(Rendered images with source text)
--- --- ---

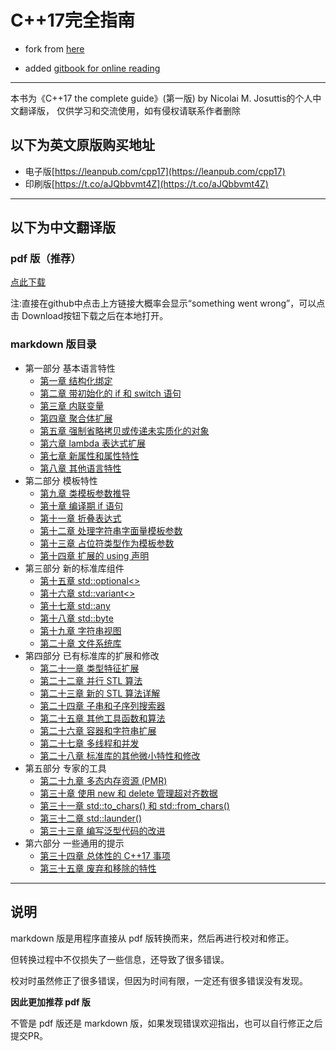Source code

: # C++17完全指南


- fork from [here](https://github.com/MeouSker77/Cpp17)

- added [gitbook for online reading](https://fb-941219.gitbook.io/untitled/)

--------------------------


本书为《C++17 the complete guide》(第一版) by Nicolai M. Josuttis的个人中文翻译版，
仅供学习和交流使用，如有侵权请联系作者删除

## 以下为英文原版购买地址

* 电子版[https://leanpub.com/cpp17](https://leanpub.com/cpp17)
* 印刷版[https://t.co/aJQbbvmt4Z](https://t.co/aJQbbvmt4Z)

---

## 以下为中文翻译版

### pdf 版（推荐）
[点此下载](latex/out/main.pdf)

注:直接在github中点击上方链接大概率会显示“something went wrong”，可以点击
Download按钮下载之后在本地打开。

### markdown 版目录
- 第一部分 基本语言特性
  - [第一章 结构化绑定](markdown/src/ch01.md)
  - [第二章 带初始化的 if 和 switch 语句](markdown/src/ch02.md)
  - [第三章 内联变量](markdown/src/ch03.md)
  - [第四章 聚合体扩展](markdown/src/ch04.md)
  - [第五章 强制省略拷贝或传递未实质化的对象](markdown/src/ch05.md)
  - [第六章 lambda 表达式扩展](markdown/src/ch06.md)
  - [第七章 新属性和属性特性](markdown/src/ch07.md)
  - [第八章 其他语言特性](markdown/src/ch08.md)
- 第二部分 模板特性
  - [第九章 类模板参数推导](markdown/src/ch09.md)
  - [第十章 编译期 if 语句](markdown/src/ch10.md)
  - [第十一章 折叠表达式](markdown/src/ch11.md)
  - [第十二章 处理字符串字面量模板参数](markdown/src/ch12.md)
  - [第十三章 占位符类型作为模板参数](markdown/src/ch13.md)
  - [第十四章 扩展的 using 声明](markdown/src/ch14.md)
- 第三部分 新的标准库组件
  - [第十五章 std::optional<>](markdown/src/ch15.md)
  - [第十六章 std::variant<>](markdown/src/ch16.md)
  - [第十七章 std::any](markdown/src/ch17.md)
  - [第十八章 std::byte](markdown/src/ch18.md)
  - [第十九章 字符串视图](markdown/src/ch19.md)
  - [第二十章 文件系统库](markdown/src/ch20.md)
- 第四部分 已有标准库的扩展和修改
  - [第二十一章 类型特征扩展](markdown/src/ch21.md)
  - [第二十二章 并行 STL 算法](markdown/src/ch22.md)
  - [第二十三章 新的 STL 算法详解](markdown/src/ch23.md)
  - [第二十四章 子串和子序列搜索器](markdown/src/ch24.md)
  - [第二十五章 其他工具函数和算法](markdown/src/ch25.md)
  - [第二十六章 容器和字符串扩展](markdown/src/ch26.md)
  - [第二十七章 多线程和并发](markdown/src/ch27.md)
  - [第二十八章 标准库的其他微小特性和修改](markdown/src/ch28.md)
- 第五部分 专家的工具
  - [第二十九章 多态内存资源 (PMR)](markdown/src/ch29.md)
  - [第三十章 使用 new 和 delete 管理超对齐数据](markdown/src/ch30.md)
  - [第三十一章 std::to_chars() 和 std::from_chars()](markdown/src/ch31.md)
  - [第三十二章 std::launder()](markdown/src/ch32.md)
  - [第三十三章 编写泛型代码的改进](markdown/src/ch33.md)
- 第六部分 一些通用的提示
  - [第三十四章 总体性的 C++17 事项](markdown/src/ch34.md)
  - [第三十五章 废弃和移除的特性](markdown/src/ch35.md)
  
---

## 说明

markdown 版是用程序直接从 pdf 版转换而来，然后再进行校对和修正。

但转换过程中不仅损失了一些信息，还导致了很多错误。

校对时虽然修正了很多错误，但因为时间有限，一定还有很多错误没有发现。

**因此更加推荐 pdf 版**

不管是 pdf 版还是 markdown 版，如果发现错误欢迎指出，也可以自行修正之后提交PR。

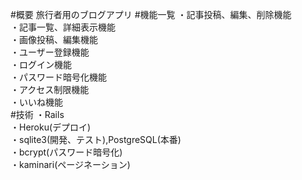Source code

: #概要
旅行者用のブログアプリ
#機能一覧
・記事投稿、編集、削除機能  
・記事一覧、詳細表示機能  
・画像投稿、編集機能  
・ユーザー登録機能  
・ログイン機能  
・パスワード暗号化機能  
・アクセス制限機能  
・いいね機能  
#技術
・Rails  
・Heroku(デプロイ)    
・sqlite3(開発、テスト),PostgreSQL(本番)  
・bcrypt(パスワード暗号化)  
・kaminari(ページネーション)  
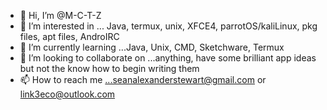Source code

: - 👋 Hi, I’m @M-C-T-Z
- 👀 I’m interested in ... Java, termux, unix, XFCE4, parrotOS/kaliLinux, pkg files, apt files, AndroIRC
- 🌱 I’m currently learning ...Java, Unix, CMD, Sketchware, Termux
- 💞️ I’m looking to collaborate on ...anything, have some brilliant app ideas  but not the know how to begin writing them
- 📫 How to reach me ...seanalexanderstewart@gmail.com or link3eco@outlook.com 

<!---
M-C-T-Z/M-C-T-Z is a ✨ special ✨ repository because its `README.md` (this file) appears on your GitHub profile.
You can click the Preview link to take a look at your changes.
--->
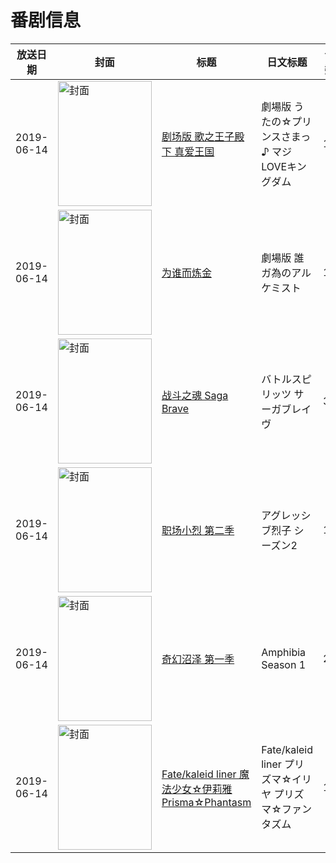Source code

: # 番剧信息

|放送日期|封面|标题|日文标题|话数|评分|评分人数|
|---|---|---|---|---|---|---|
|2019-06-14|<img src="//lain.bgm.tv/pic/cover/c/27/8d/203863_Nhcuh.jpg" alt="封面" style="width:150px;height:200px;object-fit:cover;">|[剧场版 歌之王子殿下 真爱王国](https://bangumi.tv/subject/203863)|劇場版 うたの☆プリンスさまっ♪ マジLOVEキングダム|1|5.9|33人评分|
|2019-06-14|<img src="//lain.bgm.tv/pic/cover/c/73/94/237084_VAzrp.jpg" alt="封面" style="width:150px;height:200px;object-fit:cover;">|[为谁而炼金](https://bangumi.tv/subject/237084)|劇場版 誰ガ為のアルケミスト|1|5.2|81人评分|
|2019-06-14|<img src="//lain.bgm.tv/pic/cover/c/65/5f/270175_S5w25.jpg" alt="封面" style="width:150px;height:200px;object-fit:cover;">|[战斗之魂 Saga Brave](https://bangumi.tv/subject/270175)|バトルスピリッツ サーガブレイヴ|3|7.4|65人评分|
|2019-06-14|<img src="//lain.bgm.tv/pic/cover/c/81/f7/274601_y595Y.jpg" alt="封面" style="width:150px;height:200px;object-fit:cover;">|[职场小烈 第二季](https://bangumi.tv/subject/274601)|アグレッシブ烈子 シーズン2|10|7.4|54人评分|
|2019-06-14|<img src="//lain.bgm.tv/pic/cover/c/8f/64/293633_ayXhH.jpg" alt="封面" style="width:150px;height:200px;object-fit:cover;">|[奇幻沼泽 第一季](https://bangumi.tv/subject/293633)|Amphibia Season 1|20|7.4|19人评分|
|2019-06-14|<img src="//lain.bgm.tv/pic/cover/c/cf/ac/227263_3WG4d.jpg" alt="封面" style="width:150px;height:200px;object-fit:cover;">|[Fate/kaleid liner 魔法少女☆伊莉雅 Prisma☆Phantasm](https://bangumi.tv/subject/227263)|Fate/kaleid liner プリズマ☆イリヤ プリズマ☆ファンタズム|1|6.4|1181人评分|

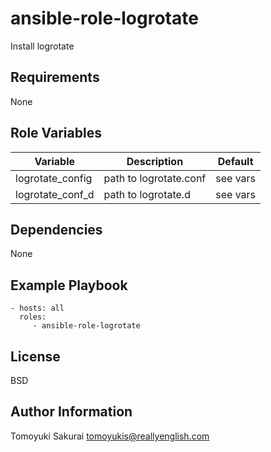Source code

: ansible-role-logrotate
=========

Install logrotate

Requirements
------------

None

Role Variables
--------------

|Variable|Description|Default|
|--------|-----------|-------|
| logrotate\_config  | path to logrotate.conf | see vars |
| logrotate\_conf\_d | path to logrotate.d    | see vars |

Dependencies
------------

None

Example Playbook
----------------

    - hosts: all
      roles:
         - ansible-role-logrotate

License
-------

BSD

Author Information
------------------

Tomoyuki Sakurai <tomoyukis@reallyenglish.com>
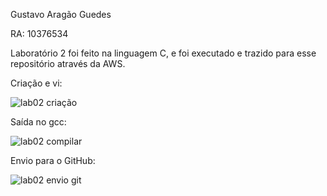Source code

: Gustavo Aragão Guedes

RA: 10376534

Laboratório 2 foi feito na linguagem C, e foi executado e trazido para esse repositório através da AWS. 

Criação e vi:

![lab02 criação](https://github.com/Gustavo-Aragao-Guedes/CP05G/assets/64610385/ea02ba05-e4a3-4f72-9d89-82017c332c1e)

Saída no gcc:

![lab02 compilar](https://github.com/Gustavo-Aragao-Guedes/CP05G/assets/64610385/88815660-8723-4f88-b1f7-40fbebad4058)

Envio para o GitHub:

![lab02 envio git](https://github.com/Gustavo-Aragao-Guedes/CP05G/assets/64610385/20f6d938-fc3d-4714-9b99-cfa68cb01ed9)




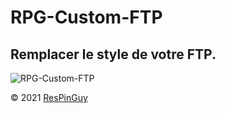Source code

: # RPG-Custom-FTP
## Remplacer le style de votre FTP.

![RPG-Custom-FTP](no-logo)

&copy; 2021 [ResPinGuy](http://respinguy.tk)
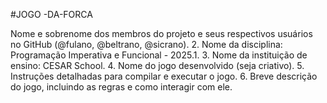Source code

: #JOGO -DA-FORCA

Nome e sobrenome dos membros do projeto e seus respectivos usuários no
GitHub (@fulano, @beltrano, @sicrano).
2. Nome da disciplina: Programação Imperativa e Funcional - 2025.1.
3. Nome da instituição de ensino: CESAR School.
4. Nome do jogo desenvolvido (seja criativo).
5. Instruções detalhadas para compilar e executar o jogo.
6. Breve descrição do jogo, incluindo as regras e como interagir com ele.
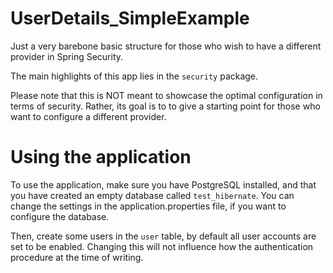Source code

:# UserDetails_SimpleExample
Just a very barebone basic structure for those who wish to have a different provider in Spring Security. 

The main highlights of this app lies in the `security` package.

Please note that this is NOT meant to showcase the optimal configuration in terms of security.
Rather, its goal is to to give a starting point for those who want to configure a different provider.

# Using the application
To use the application, make sure you have PostgreSQL installed, and that you have created an empty database called `test_hibernate`. You can change the settings in the application.properties file, if you want to configure the database.

Then, create some users in the `user` table, by default all user accounts are set to be enabled. Changing this will not influence how the authentication procedure at the time of writing.

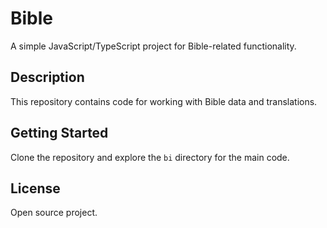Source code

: # Bible

A simple JavaScript/TypeScript project for Bible-related functionality.

## Description

This repository contains code for working with Bible data and translations.

## Getting Started

Clone the repository and explore the `bi` directory for the main code.

## License

Open source project.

--- --- ---

I need every line of the data that has the word "writing"; please list them.

- 💞️ I’m looking to collaborate on ...anything, have some brilliant app ideas  but not the know how to begin writing them
Then, create some users in the `user` table, by default all user accounts are set to be enabled. Changing this will not influence how the authentication procedure at the time of writing.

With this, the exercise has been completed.